Getting started: 30 seconds to MLBox¶

MLBox main package contains 3 sub-packages : preprocessing, optimisation and prediction. Each one of them are respectively aimed at reading and preprocessing data, testing or optimising a wide range of learners and predicting the target on a test dataset.

Here are a few lines to import the MLBox:

from mlbox.preprocessing import *
from mlbox.optimisation import *
from mlbox.prediction import *

Then, all you need to give is :

the list of paths to your train datasets and test datasets
the name of the target you try to predict (classification or regression)
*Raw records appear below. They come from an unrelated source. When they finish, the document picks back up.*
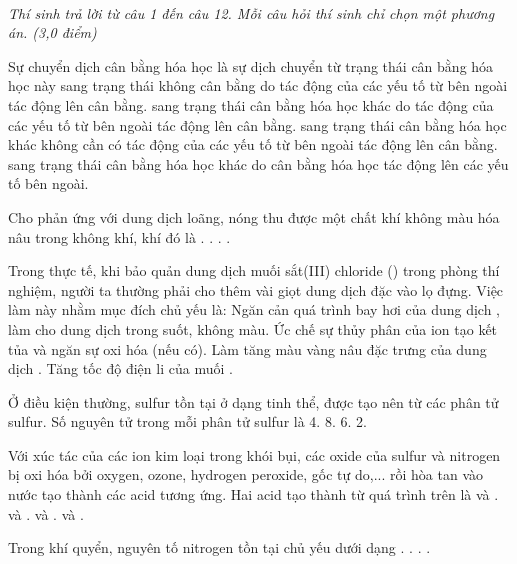 \documentclass[11pt,a4paper]{article}
\begin{document}
 \\
\textit{Thí sinh trả lời từ câu 1 đến câu 12. Mỗi câu hỏi thí sinh chỉ chọn một phương án. (3,0 điểm)}
\vspace{4pt}
\begin{ex}
Sự chuyển dịch cân bằng hóa học là sự dịch chuyển từ trạng thái cân bằng hóa học này
\choice
{sang trạng thái không cân bằng do tác động của các yếu tố từ bên ngoài tác động lên cân bằng.}
{sang trạng thái cân bằng hóa học khác do tác động của các yếu tố từ bên ngoài tác động lên cân bằng.}
{sang trạng thái cân bằng hóa học khác không cần có tác động của các yếu tố từ bên ngoài tác động lên cân bằng.}
{sang trạng thái cân bằng hóa học khác do cân bằng hóa học tác động lên các yếu tố bên ngoài.}
\loigiai{}
\end{ex}
\begin{ex}
Cho  phản ứng với dung dịch  loãng, nóng thu được một chất khí không màu hóa nâu trong không khí, khí đó là
\choice
{.}
{.}
{.}
{.}
\loigiai{}
\end{ex}
\begin{ex}
Trong thực tế, khi bảo quản dung dịch muối sắt(III) chloride () trong phòng thí nghiệm, người ta thường phải cho thêm vài giọt dung dịch  đặc vào lọ đựng. Việc làm này nhằm mục đích chủ yếu là:
\choice
{Ngăn cản quá trình bay hơi của dung dịch , làm cho dung dịch trong suốt, không màu.}
{Ức chế sự thủy phân của ion  tạo kết tủa  và ngăn sự oxi hóa  (nếu có).}
{Làm tăng màu vàng nâu đặc trưng của dung dịch .}
{Tăng tốc độ điện li của muối .}
\loigiai{}
\end{ex}
\begin{ex}
Ở điều kiện thường, sulfur tồn tại ở dạng tinh thể, được tạo nên từ các phân tử sulfur. Số nguyên tử trong mỗi phân tử sulfur là
\choice
{4.}
{8.}
{6.}
{2.}
\loigiai{}
\end{ex}
\begin{ex}
Với xúc tác của các ion kim loại trong khói bụi, các oxide của sulfur và nitrogen bị oxi hóa bởi oxygen, ozone, hydrogen peroxide, gốc tự do,... rồi hòa tan vào nước tạo thành các acid tương ứng. Hai acid tạo thành từ quá trình trên là
\choice
{ và .}
{ và .}
{ và .}
{ và .}
\loigiai{}
\end{ex}
\begin{ex}
Trong khí quyển, nguyên tố nitrogen tồn tại chủ yếu dưới dạng
\choice
{.}
{.}
{.}
{.}
\loigiai{}
\end{ex}
\end{document}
paths = ["<file_1>.csv", "<file_2>.csv", ..., "<file_n>.csv"] #to modify
target_name = "<my_target>" #to modify

Now, let the MLBox do the job !

… to read and preprocess your files :

data = Reader(sep=",").train_test_split(paths, target_name)  #reading
data = Drift_thresholder().fit_transform(data)  #deleting non-stable variables

… to evaluate models (here default configuration):

Optimiser().evaluate(None, data)

… or to test and optimize the whole Pipeline [OPTIONAL]:

missing data encoder, aka ‘ne’
categorical variables encoder, aka ‘ce’
feature selector, aka ‘fs’
meta-features stacker, aka ‘stck’
final estimator, aka ‘est’

NB : please have a look at all the possibilities you have to configure the Pipeline (steps, parameters and values…)

space = {

        'ne__numerical_strategy' : {"space" : [0, 'mean']},

        'ce__strategy' : {"space" : ["label_encoding", "random_projection", "entity_embedding"]},

        'fs__strategy' : {"space" : ["variance", "rf_feature_importance"]},
        'fs__threshold': {"search" : "choice", "space" : [0.1, 0.2, 0.3]},

        'est__strategy' : {"space" : ["LightGBM"]},
        'est__max_depth' : {"search" : "choice", "space" : [5,6]},
        'est__subsample' : {"search" : "uniform", "space" : [0.6,0.9]}

        }

best = opt.optimise(space, data, max_evals = 5)

… finally to predict on the test set with the best parameters (or None for default configuration):

Predictor().fit_predict(best, data)

That’s all ! You can have a look at the folder “save” where you can find :

your predictions
feature importances
drift coefficients of your variables (0.5 = very stable, 1. = not stable at all)